In the CNN/ORC poll (see Q13), 42% of respondents said they were “more likely to support Trump,” and 44% said “less likely.” That’s a net difference of negative 2 percent, which is worse than any value in the graph above. By that measure, the Republican convention was a failure.
In both graphs, a notable shift occurred around the time that national elections became more polarized, in 2000. We are in an era of government shutdowns, endless Congressional investigative hearings,
criminalization of political opposition, and ever-more-contentious judicial nominations. Voter entrenchment appears to be just one more symptom.
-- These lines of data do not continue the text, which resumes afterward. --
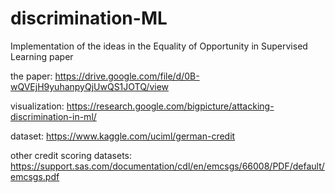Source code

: # discrimination-ML
Implementation of the ideas in the Equality of Opportunity in Supervised Learning paper

the paper: https://drive.google.com/file/d/0B-wQVEjH9yuhanpyQjUwQS1JOTQ/view

visualization: https://research.google.com/bigpicture/attacking-discrimination-in-ml/

dataset: https://www.kaggle.com/uciml/german-credit

other credit scoring datasets:
https://support.sas.com/documentation/cdl/en/emcsgs/66008/PDF/default/emcsgs.pdf
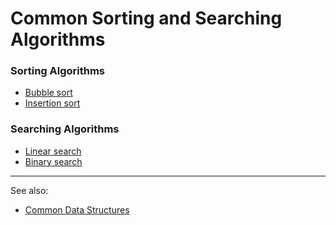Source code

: # Common Sorting and Searching Algorithms

### Sorting Algorithms

- [Bubble sort](./sorting-algorithms/bubbleSort.js)
- [Insertion sort](./sorting-algorithms/insertionSort.js)

<!-- 
Todo:
- Selection sort
- Quick sort
- Merge sort
 -->

### Searching Algorithms

- [Linear search](./searching-algorithms/linearSearch.js)
- [Binary search](./searching-algorithms/binarySearch.js)

---

See also:
- [Common Data Structures](https://github.com/stuymedova/common-data-structures)
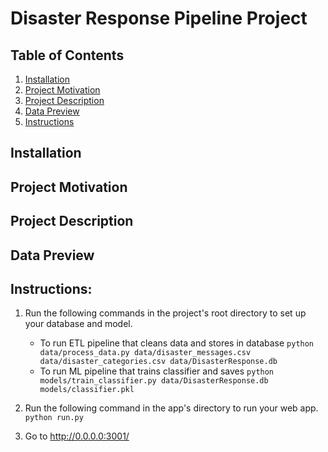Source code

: # Disaster Response Pipeline Project

## Table of Contents
1. [Installation](#installation)
2. [Project Motivation](#motivation)
3. [Project Description](#description)
4. [Data Preview](#data)
5. [Instructions](#instructions)


## Installation <a name='installation'></a>

## Project Motivation<a name = 'motivation'></a>

## Project Description<a name='description'></a>

## Data Preview<a name='data'></a>

## Instructions<a name='instructions'></a>:
1. Run the following commands in the project's root directory to set up your database and model.

    - To run ETL pipeline that cleans data and stores in database
        `python data/process_data.py data/disaster_messages.csv data/disaster_categories.csv data/DisasterResponse.db`
    - To run ML pipeline that trains classifier and saves
        `python models/train_classifier.py data/DisasterResponse.db models/classifier.pkl`

2. Run the following command in the app's directory to run your web app.
    `python run.py`

3. Go to http://0.0.0.0:3001/
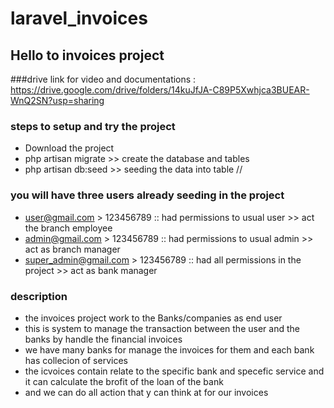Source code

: 
# laravel_invoices
## Hello to invoices project
###drive link for video and documentations 
: https://drive.google.com/drive/folders/14kuJfJA-C89P5Xwhjca3BUEAR-WnQ2SN?usp=sharing
### steps to setup and try the project 
-  Download the project
-  php artisan migrate >> create the database and tables
-   php artisan db:seed >> seeding the data into table 
//
### you will have three users already seeding in the project
- user@gmail.com > 123456789        :: had permissions to usual user         >> act the branch employee
- admin@gmail.com > 123456789       :: had permissions to usual admin        >> act as branch manager 
- super_admin@gmail.com > 123456789 :: had all permissions in the project    >> act as bank manager

### description 
- the invoices project work to the Banks/companies as end user
- this is system to manage the transaction between the user and the banks by handle the financial invoices
- we have many banks for manage the invoices for them and each bank has collecion of services
- the icvoices contain relate to the specific bank and specefic service and it can calculate the brofit of the loan of the bank
- and we can do all action that y can think at for our invoices
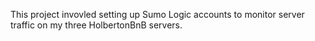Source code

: This project invovled setting up Sumo Logic accounts to monitor server traffic on my three HolbertonBnB servers.
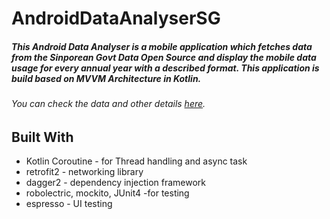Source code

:# AndroidDataAnalyserSG

##### This Android Data Analyser is a mobile application which fetches data from the Sinporean Govt Data Open Source and display the mobile data usage for every annual year with a described format. This application is build based on MVVM Architecture in Kotlin.

###### You can check the data and other details [here](https://data.gov.sg/dataset/mobile-data-usage).


## Built With
- Kotlin Coroutine - for Thread handling and async task
- retrofit2 - networking library
- dagger2 - dependency injection framework
- robolectric, mockito, JUnit4 -for testing
- espresso - UI testing


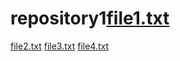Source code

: # repository1[file1.txt](https://github.com/YuliannaGuseva/repository1/files/11072831/file1.txt)
[file2.txt](https://github.com/YuliannaGuseva/repository1/files/11072832/file2.txt)
[file3.txt](https://github.com/YuliannaGuseva/repository1/files/11072833/file3.txt)
[file4.txt](https://github.com/YuliannaGuseva/repository1/files/11072834/file4.txt)

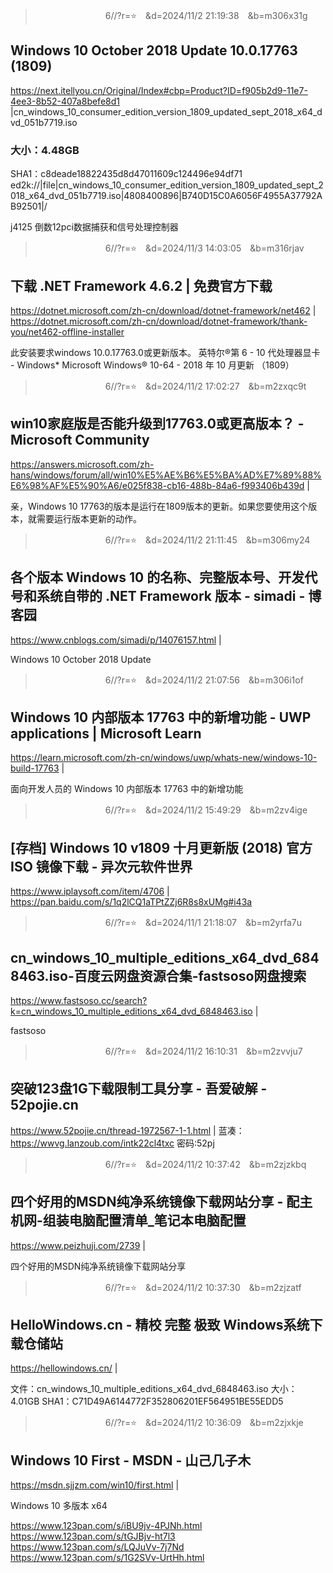 
>　　　　　　　　6//?r=⭐　&d=2024/11/2 21:19:38　&b=m306x31g
## Windows 10 October 2018 Update	10.0.17763 (1809)
https://next.itellyou.cn/Original/Index#cbp=Product?ID=f905b2d9-11e7-4ee3-8b52-407a8befe8d1
|cn_windows_10_consumer_edition_version_1809_updated_sept_2018_x64_dvd_051b7719.iso

### 大小：4.48GB
SHA1：c8deade18822435d8d47011609c124496e94df71
ed2k://|file|cn_windows_10_consumer_edition_version_1809_updated_sept_2018_x64_dvd_051b7719.iso|4808400896|B740D15C0A6056F4955A37792AB92501|/

j4125
倒数12pci数据捕获和信号处理控制器

>　　　　　　　　6//?r=⭐　&d=2024/11/3 14:03:05　&b=m316rjav
## 下载 .NET Framework 4.6.2 | 免费官方下载
https://dotnet.microsoft.com/zh-cn/download/dotnet-framework/net462
|
https://dotnet.microsoft.com/zh-cn/download/dotnet-framework/thank-you/net462-offline-installer

此安装要求windows 10.0.17763.0或更新版本。
英特尔®第 6 - 10 代处理器显卡 - Windows*
Microsoft Windows® 10-64 - 2018 年 10 月更新 （1809）

>　　　　　　　　6//?r=⭐　&d=2024/11/2 17:02:27　&b=m2zxqc9t
## win10家庭版是否能升级到17763.0或更高版本？ - Microsoft Community
https://answers.microsoft.com/zh-hans/windows/forum/all/win10%E5%AE%B6%E5%BA%AD%E7%89%88%E6%98%AF%E5%90%A6/e025f838-cb16-488b-84a6-f993406b439d
|

亲，Windows 10 17763的版本是运行在1809版本的更新。如果您要使用这个版本，就需要运行版本更新的动作。

>　　　　　　　　6//?r=⭐　&d=2024/11/2 21:11:45　&b=m306my24
## 各个版本 Windows 10 的名称、完整版本号、开发代号和系统自带的 .NET Framework 版本 - simadi - 博客园
https://www.cnblogs.com/simadi/p/14076157.html
|

Windows 10 October 2018 Update

>　　　　　　　　6//?r=⭐　&d=2024/11/2 21:07:56　&b=m306i1of
## Windows 10 内部版本 17763 中的新增功能 - UWP applications | Microsoft Learn
https://learn.microsoft.com/zh-cn/windows/uwp/whats-new/windows-10-build-17763
|

面向开发人员的 Windows 10 内部版本 17763 中的新增功能

>　　　　　　　　6//?r=⭐　&d=2024/11/2 15:49:29　&b=m2zv4ige
## [存档] Windows 10 v1809 十月更新版 (2018) 官方 ISO 镜像下载 - 异次元软件世界
https://www.iplaysoft.com/item/4706
|
https://pan.baidu.com/s/1q2lCQ1aTPtZZj6R8s8xUMg#i43a

>　　　　　　　　6//?r=⭐　&d=2024/11/1 21:18:07　&b=m2yrfa7u
## cn_windows_10_multiple_editions_x64_dvd_6848463.iso-百度云网盘资源合集-fastsoso网盘搜索
https://www.fastsoso.cc/search?k=cn_windows_10_multiple_editions_x64_dvd_6848463.iso
|

fastsoso

>　　　　　　　　6//?r=⭐　&d=2024/11/2 16:10:31　&b=m2zvvju7
## 突破123盘1G下载限制工具分享 - 吾爱破解 - 52pojie.cn
https://www.52pojie.cn/thread-1972567-1-1.html
|
蓝凑：https://wwvg.lanzoub.com/intk22cl4txc
密码:52pj

>　　　　　　　　6//?r=⭐　&d=2024/11/2 10:37:42　&b=m2zjzkbq
## 四个好用的MSDN纯净系统镜像下载网站分享 - 配主机网-组装电脑配置清单_笔记本电脑配置
https://www.peizhuji.com/2739
|

四个好用的MSDN纯净系统镜像下载网站分享

>　　　　　　　　6//?r=⭐　&d=2024/11/2 10:37:30　&b=m2zjzatf
## HelloWindows.cn - 精校 完整 极致 Windows系统下载仓储站
https://hellowindows.cn/
|

文件：cn_windows_10_multiple_editions_x64_dvd_6848463.iso 大小：4.01GB SHA1：C71D49A6144772F352806201EF564951BE55EDD5

>　　　　　　　　6//?r=⭐　&d=2024/11/2 10:36:09　&b=m2zjxkje
## Windows 10 First - MSDN - 山己几子木
https://msdn.sjjzm.com/win10/first.html
|

Windows 10 多版本 x64

https://www.123pan.com/s/iBU9jv-4PJNh.html
https://www.123pan.com/s/tGJBjv-ht7l3
https://www.123pan.com/s/LQJuVv-7j7Nd
https://www.123pan.com/s/1G2SVv-UrtHh.html
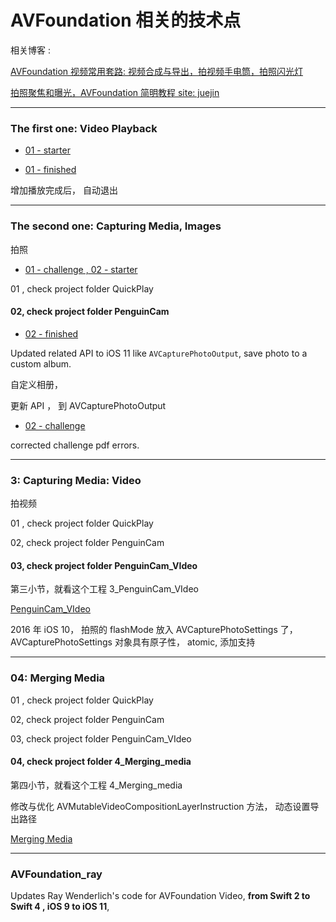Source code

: # AVFoundation 相关的技术点


相关博客 :


[AVFoundation 视频常用套路: 视频合成与导出，拍视频手电筒，拍照闪光灯](https://juejin.im/post/5bdad8746fb9a022852a764c)




[拍照聚焦和曝光，AVFoundation 简明教程 site: juejin](https://juejin.im/post/5bc2123ee51d450e6c75157d)




<hr>

### The first one: Video Playback 

* [01 - starter](https://github.com/BoxDengJZ/AVFoundation_ray/archive/v1.0.0.zip)

* [01 - finished](https://github.com/BoxDengJZ/AVFoundation_ray/archive/v1.0.1.zip)

 增加播放完成后， 自动退出

<hr>

### The second one: Capturing Media, Images
拍照


* [01 - challenge , 02 - starter ](https://github.com/BoxDengJZ/AVFoundation_ray/archive/v1.0.2.zip)

01 , check project folder QuickPlay

#### 02, check  project folder PenguinCam

* [ 02 - finished ](https://github.com/BoxDengJZ/AVFoundation_ray/archive/v1.0.3.zip)

Updated related API to iOS 11 like `AVCapturePhotoOutput`, 
 save photo to a custom album.  
 
 自定义相册，
 
 更新 API ， 到 AVCapturePhotoOutput
 
* [ 02 - challenge ](https://github.com/BoxDengJZ/AVFoundation_ray/archive/v1.0.4.zip)

corrected challenge pdf errors. 


<hr>


### 3: Capturing Media: Video
拍视频


01 , check project folder QuickPlay


02,  check project folder PenguinCam

####  03,   check project folder PenguinCam_VIdeo
第三小节，就看这个工程 3_PenguinCam_VIdeo

 [PenguinCam_VIdeo ](https://github.com/BoxDengJZ/AVFoundation_ray/archive/v1.0.5.zip) 

2016 年 iOS 10， 拍照的 flashMode 放入 AVCapturePhotoSettings 了，AVCapturePhotoSettings 对象具有原子性， atomic, 添加支持 


<hr>


### 04: Merging Media

01 , check project folder QuickPlay


02,  check project folder PenguinCam

03,   check project folder PenguinCam_VIdeo

####  04, check project folder 4_Merging_media
第四小节，就看这个工程  4_Merging_media

修改与优化 AVMutableVideoCompositionLayerInstruction 方法，
动态设置导出路径


[Merging Media ](https://github.com/BoxDengJZ/AVFoundation_ray/archive/v1.0.6.zip) 


<hr>

### AVFoundation_ray
Updates Ray Wenderlich's code for AVFoundation Video, <strong>from Swift 2 to Swift 4 , iOS 9 to iOS 11</strong>, 



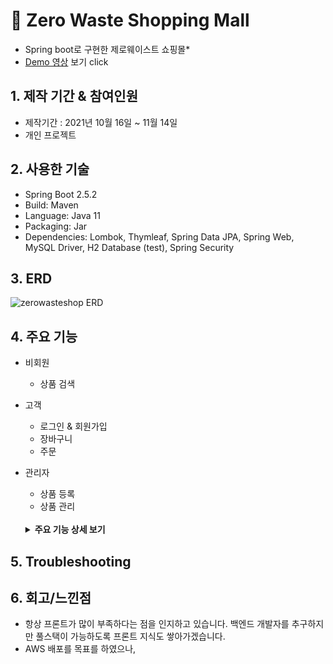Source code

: # :open_file_folder: Zero Waste Shopping Mall
* Spring boot로 구현한 제로웨이스트 쇼핑몰*
*  [Demo 영상](https://drive.google.com/file/d/1X87e8Imd2t58-8d0RaVAg_IdjYCTVi9V/view?usp=sharing) 보기 click 

## 1. 제작 기간 & 참여인원

- 제작기간 : 2021년 10월 16일 ~ 11월 14일
- 개인 프로젝트

## 2. 사용한 기술

- Spring Boot 2.5.2
- Build: Maven
- Language: Java 11
- Packaging: Jar
- Dependencies: Lombok, Thymleaf, Spring Data JPA, Spring Web, MySQL Driver, H2 Database (test), Spring Security

## 3. ERD
![zerowasteshop ERD](https://user-images.githubusercontent.com/81130006/141724686-e9681d57-3d92-402e-b4c6-e341e4f30dc6.png)

## 4. 주요 기능

* 비회원
  - 상품 검색
* 고객
  - 로그인 & 회원가입
  - 장바구니
  - 주문
* 관리자
  - 상품 등록
  - 상품 관리
  </br>
  
  <details>

  <summary><b>주요 기능 상세 보기</b></summary>

  ### 4.1 Overview flow 
    - ![Untitled Diagram drawio](https://user-images.githubusercontent.com/81130006/141723882-a2e03ff4-58e8-42b0-a47f-eccab64bbb99.png)


   <div markdown="1">  

## 5. Troubleshooting

## 6. 회고/느낀점

- 항상 프론트가 많이 부족하다는 점을 인지하고 있습니다. 백엔드 개발자를 추구하지만 풀스택이 가능하도록 프론트 지식도 쌓아가겠습니다.
- AWS 배포를 목표를 하였으나,
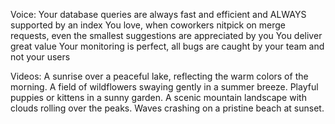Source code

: Voice:
Your database queries are always fast and efficient and ALWAYS supported by an index
You love, when coworkers nitpick on merge requests, even the smallest suggestions are appreciated by you
You deliver great value
Your monitoring is perfect, all bugs are caught by your team and not your users

Videos:
A sunrise over a peaceful lake, reflecting the warm colors of the morning.
A field of wildflowers swaying gently in a summer breeze.
Playful puppies or kittens in a sunny garden.
A scenic mountain landscape with clouds rolling over the peaks.
Waves crashing on a pristine beach at sunset.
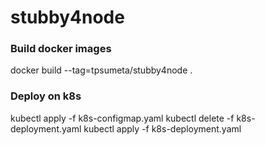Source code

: # stubby4node

### Build docker images
docker build --tag=tpsumeta/stubby4node .

### Deploy on k8s
kubectl apply -f k8s-configmap.yaml
kubectl delete -f k8s-deployment.yaml
kubectl apply -f k8s-deployment.yaml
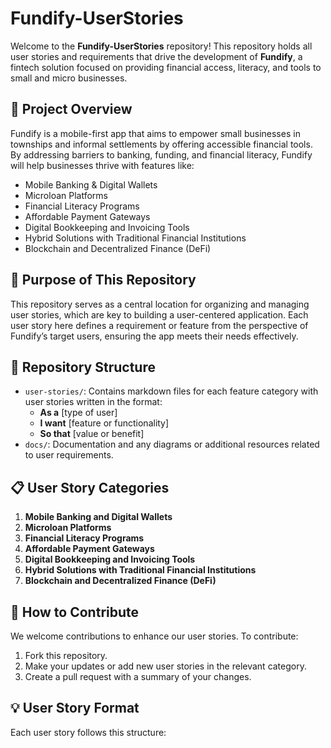 # Fundify-UserStories
Welcome to the **Fundify-UserStories** repository! This repository holds all user stories and requirements that drive the development of **Fundify**, a fintech solution focused on providing financial access, literacy, and tools to small and micro businesses.
## :book: Project Overview
Fundify is a mobile-first app that aims to empower small businesses in townships and informal settlements by offering accessible financial tools. By addressing barriers to banking, funding, and financial literacy, Fundify will help businesses thrive with features like:
- Mobile Banking & Digital Wallets
- Microloan Platforms
- Financial Literacy Programs
- Affordable Payment Gateways
- Digital Bookkeeping and Invoicing Tools
- Hybrid Solutions with Traditional Financial Institutions
- Blockchain and Decentralized Finance (DeFi)
## :memo: Purpose of This Repository
This repository serves as a central location for organizing and managing user stories, which are key to building a user-centered application. Each user story here defines a requirement or feature from the perspective of Fundify’s target users, ensuring the app meets their needs effectively.
## :open_file_folder: Repository Structure
- `user-stories/`: Contains markdown files for each feature category with user stories written in the format:
  - **As a** [type of user]
  - **I want** [feature or functionality]
  - **So that** [value or benefit]
- `docs/`: Documentation and any diagrams or additional resources related to user requirements.
## :clipboard: User Story Categories
1. **Mobile Banking and Digital Wallets**
2. **Microloan Platforms**
3. **Financial Literacy Programs**
4. **Affordable Payment Gateways**
5. **Digital Bookkeeping and Invoicing Tools**
6. **Hybrid Solutions with Traditional Financial Institutions**
7. **Blockchain and Decentralized Finance (DeFi)**
## :rocket: How to Contribute
We welcome contributions to enhance our user stories. To contribute:
1. Fork this repository.
2. Make your updates or add new user stories in the relevant category.
3. Create a pull request with a summary of your changes.
## :bulb: User Story Format
Each user story follows this structure:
In the coming week you may be surprised to see relatively little change in the Princeton Election Consortium electoral-vote tracker and November win probability. There are two reasons: (1) We use state polls, which take time to reflect national shifts. (2) The Bayesian-win probability listed in the banner uses polls over the entire 2016 campaign to set a prior expectation for where things are likely to head. The second assumption also has the more traditional name of “
regression to the mean.” Effectively, these two mechanisms prevent the calculations from spinning out of countrol whenever there is a momentary bump in polling. Therefore, today’s November win probability is 80%.
Of course, if the race shifts in a lasting manner, it will show up eventually. Just to state the obvious, now is not the optimal time to gauge where the race is headed in steady state. Recall that in 2008, the Republican convention and the addition of Sarah Palin to the ticket led the race to
briefly appear tied.
If you want to see the prediction without the Bayesian prior, the assumption that polls can drift equally in either direction, toward Clinton or toward Trump, is therandom drift probability. Today, that probability is 65%.